*** Opening Provided records ***

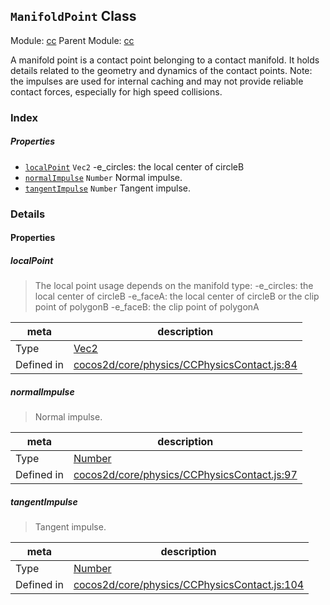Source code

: ## `ManifoldPoint` Class



Module: [cc](../modules/cc.md)
Parent Module: [cc](../modules/cc.md)


A manifold point is a contact point belonging to a contact manifold.
It holds details related to the geometry and dynamics of the contact points.
Note: the impulses are used for internal caching and may not
provide reliable contact forces, especially for high speed collisions.



### Index

##### Properties

  - [`localPoint`](#localpoint) `Vec2` -e_circles: the local center of circleB
  - [`normalImpulse`](#normalimpulse) `Number` Normal impulse.
  - [`tangentImpulse`](#tangentimpulse) `Number` Tangent impulse.





### Details


#### Properties


##### localPoint

> The local point usage depends on the manifold type:
-e_circles: the local center of circleB
-e_faceA: the local center of circleB or the clip point of polygonB
-e_faceB: the clip point of polygonA

| meta | description |
|------|-------------|
| Type | <a href="../classes/Vec2.html" class="crosslink">Vec2</a> |
| Defined in | [cocos2d/core/physics/CCPhysicsContact.js:84](https://github.com/cocos-creator/engine/blob/9fcea4ca5a6c5c1d8ce45ebc6ba7ad7d1b723f25/cocos2d/core/physics/CCPhysicsContact.js#L84) |



##### normalImpulse

> Normal impulse.

| meta | description |
|------|-------------|
| Type | <a href="https://developer.mozilla.org/en/JavaScript/Reference/Global_Objects/Number" class="crosslink external" target="_blank">Number</a> |
| Defined in | [cocos2d/core/physics/CCPhysicsContact.js:97](https://github.com/cocos-creator/engine/blob/9fcea4ca5a6c5c1d8ce45ebc6ba7ad7d1b723f25/cocos2d/core/physics/CCPhysicsContact.js#L97) |



##### tangentImpulse

> Tangent impulse.

| meta | description |
|------|-------------|
| Type | <a href="https://developer.mozilla.org/en/JavaScript/Reference/Global_Objects/Number" class="crosslink external" target="_blank">Number</a> |
| Defined in | [cocos2d/core/physics/CCPhysicsContact.js:104](https://github.com/cocos-creator/engine/blob/9fcea4ca5a6c5c1d8ce45ebc6ba7ad7d1b723f25/cocos2d/core/physics/CCPhysicsContact.js#L104) |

*** Closing Provided records ***

== What you have to do ==
In transcribing the lines above, omit the images and keep all else exact.

== Problem solution ==
Source code

: ## `ManifoldPoint` Class



Module: [cc](../modules/cc.md)
Parent Module: [cc](../modules/cc.md)


A manifold point is a contact point belonging to a contact manifold.
It holds details related to the geometry and dynamics of the contact points.
Note: the impulses are used for internal caching and may not
provide reliable contact forces, especially for high speed collisions.



### Index

##### Properties

  - [`localPoint`](#localpoint) `Vec2` -e_circles: the local center of circleB
  - [`normalImpulse`](#normalimpulse) `Number` Normal impulse.
  - [`tangentImpulse`](#tangentimpulse) `Number` Tangent impulse.





### Details


#### Properties


##### localPoint

> The local point usage depends on the manifold type:
-e_circles: the local center of circleB
-e_faceA: the local center of circleB or the clip point of polygonB
-e_faceB: the clip point of polygonA

| meta | description |
|------|-------------|
| Type | <a href="../classes/Vec2.html" class="crosslink">Vec2</a> |
| Defined in | [cocos2d/core/physics/CCPhysicsContact.js:84](https://github.com/cocos-creator/engine/blob/9fcea4ca5a6c5c1d8ce45ebc6ba7ad7d1b723f25/cocos2d/core/physics/CCPhysicsContact.js#L84) |



##### normalImpulse

> Normal impulse.

| meta | description |
|------|-------------|
| Type | <a href="https://developer.mozilla.org/en/JavaScript/Reference/Global_Objects/Number" class="crosslink external" target="_blank">Number</a> |
| Defined in | [cocos2d/core/physics/CCPhysicsContact.js:97](https://github.com/cocos-creator/engine/blob/9fcea4ca5a6c5c1d8ce45ebc6ba7ad7d1b723f25/cocos2d/core/physics/CCPhysicsContact.js#L97) |



##### tangentImpulse

> Tangent impulse.

| meta | description |
|------|-------------|
| Type | <a href="https://developer.mozilla.org/en/JavaScript/Reference/Global_Objects/Number" class="crosslink external" target="_blank">Number</a> |
| Defined in | [cocos2d/core/physics/CCPhysicsContact.js:104](https://github.com/cocos-creator/engine/blob/9fcea4ca5a6c5c1d8ce45ebc6ba7ad7d1b723f25/cocos2d/core/physics/CCPhysicsContact.js#L104) |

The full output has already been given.